When you think of the issues newlyweds are likely to face, you might begin to picture battles over how to share the physical space, discussions on when to start a family or even the interference of in-laws in the new marriage, but all this is balanced with the joy of waking up next to the person you love. Money doesn’t usually enter your realm of consciousness until there is a problem.
To avoid falling into these financial pitfalls, newlyweds would do well to identify them from early on so they would be better able to deal with them when they arise or avoid all together.
Dragging Heavy Financial Baggage into a Marriage
In the same way that you should not enter your marriage with pent up emotional baggage, your financial baggage ideally should be taken care of or at least openly discussed before you walk down the aisle. It is unfair to unpack a mountain of debt on the shoulders of your partner because they have agreed to love and cherish you for richer or for poorer. Of course, one person’s debt should become a problem that both parties will work to solve, but it must be done with sensitivity to preserve your newly forged trust.

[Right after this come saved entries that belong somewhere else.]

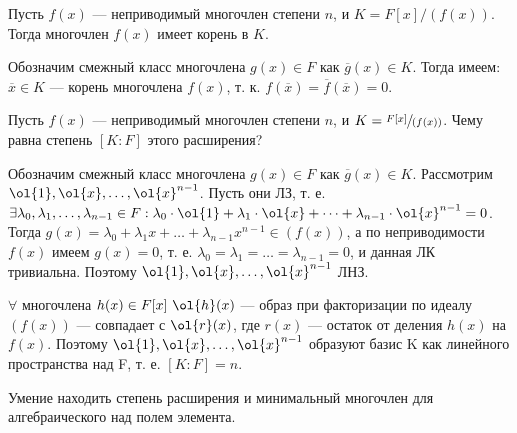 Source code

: \begin{problem}
Пусть $f(x)$ --- неприводимый многочлен степени $n$, и $K = F[x]/(f(x))$. Тогда многочлен $f(x)$ имеет корень в $K$.
\end{problem}

\begin{solution}
Обозначим смежный класс многочлена \(g(x) \in F\) как \(\overline{g}(x) \in K\). Тогда имеем: \(\overline{x} \in K\) --- корень многочлена \(f(x)\), т. к. \(f(\overline{x}) = \overline{f}(\overline{x}) = 0\).
\end{solution}

\begin{problem}
Пусть $f(x)$ --- неприводимый многочлен степени $n$, и $K = \sfrac{F[x]}{(f(x))}$. Чему равна степень $[K : F]$ этого расширения?
\end{problem}

\begin{solution}
Обозначим смежный класс многочлена \(g(x) \in F\) как \(\overline{g}(x) \in K\). Рассмотрим \(\ol{1}, \ol{x}, \dots, \ol{x}^{n-1}\). Пусть они ЛЗ, т. е. \(\exists \lambda_0, \lambda_1, \dots, \lambda_{n-1} \in F: \lambda_0\cdot\ol{1}+\lambda_1\cdot\ol{x}+\dots+\lambda_{n-1}\cdot\ol{x}^{n-1} = 0\). Тогда \(g(x) = \lambda_0+\lambda_1x+\dots+\lambda_{n-1}x^{n-1} \in (f(x))\), а по неприводимости \(f(x)\) имеем \(g(x) = 0\), т. е. \(\lambda_0 = \lambda_1 = \dots = \lambda_{n-1} = 0\), и данная ЛК тривиальна. Поэтому \(\ol{1}, \ol{x}, \dots, \ol{x}^{n-1}\) ЛНЗ.

\(\forall\) многочлена \(h(x) \in F[x] \ \ol{h}(x)\) --- образ при факторизации по идеалу \((f(x))\) --- совпадает с \(\ol{r}(x)\), где \(r(x)\) --- остаток от деления \(h(x)\) на \(f(x)\). Поэтому \(\ol{1}, \ol{x}, \dots, \ol{x}^{n-1}\) образуют базис K как линейного пространства над F, т. е. \([K:F] = n\).
\end{solution}

\begin{problem}[34 (7.9,7.10)] Умение находить степень расширения и минимальный многочлен для алгебраического над полем элемента.
\end{problem}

Giving One Person Complete Financial Control
One person may have a higher financial acumen and be more inclined to take care of money matters but this is not to say that the responsibility should fall to this person only while the other lives in ignorant bliss. It is simply not smart to hand complete control of the financial matters to one person, because this makes one person overwhelmed and the other exposed, because they may have no idea where to turn in case of an emergency.
Playing Secrets with Money Matters
Secrets are the enemy of trust and trust is the foundation of a strong marriage. It follows therefore that harboring money secrets is a bad idea. It might start off innocently enough, because you may want to avoid an argument over some money spent for instance, but it can spiral into bigger issues if you are not careful. It is much better to have an open money policy and to make decisions about money together.
Not Putting Emphasis on a Budget
When you have to bring two different lifestyles you can expect to have some rough patches, but budgeting is one of the methods you can use to smooth over these turbulent times. You and your partner may have different approaches to spending and saving, you may also have different priorities. Setting a budget will bring all these issues to the forefront and help to develop a strategy for allocating funds in a way that is satisfactory to both sides.
Putting Too Much Emphasis on a Budget
While budgeting is absolutely necessary, you can take a good thing too far. Some people start using the budget as a weapon to nail their partner to the wall when they stray from the plan and this can lead to some destructive arguments. It is also important not to get too caught up in splitting everything down the middle as this can start to make your marriage feel like a business transaction. Remember to strive for balance and compromise, but not necessarily equality in terms of dollars and cents.
Marriage is hard enough without throwing in a financial wild card, so it pays to be prepared to handle money matters. Of course, you should always temper your money discussions by remembering the love and respect you have for each other.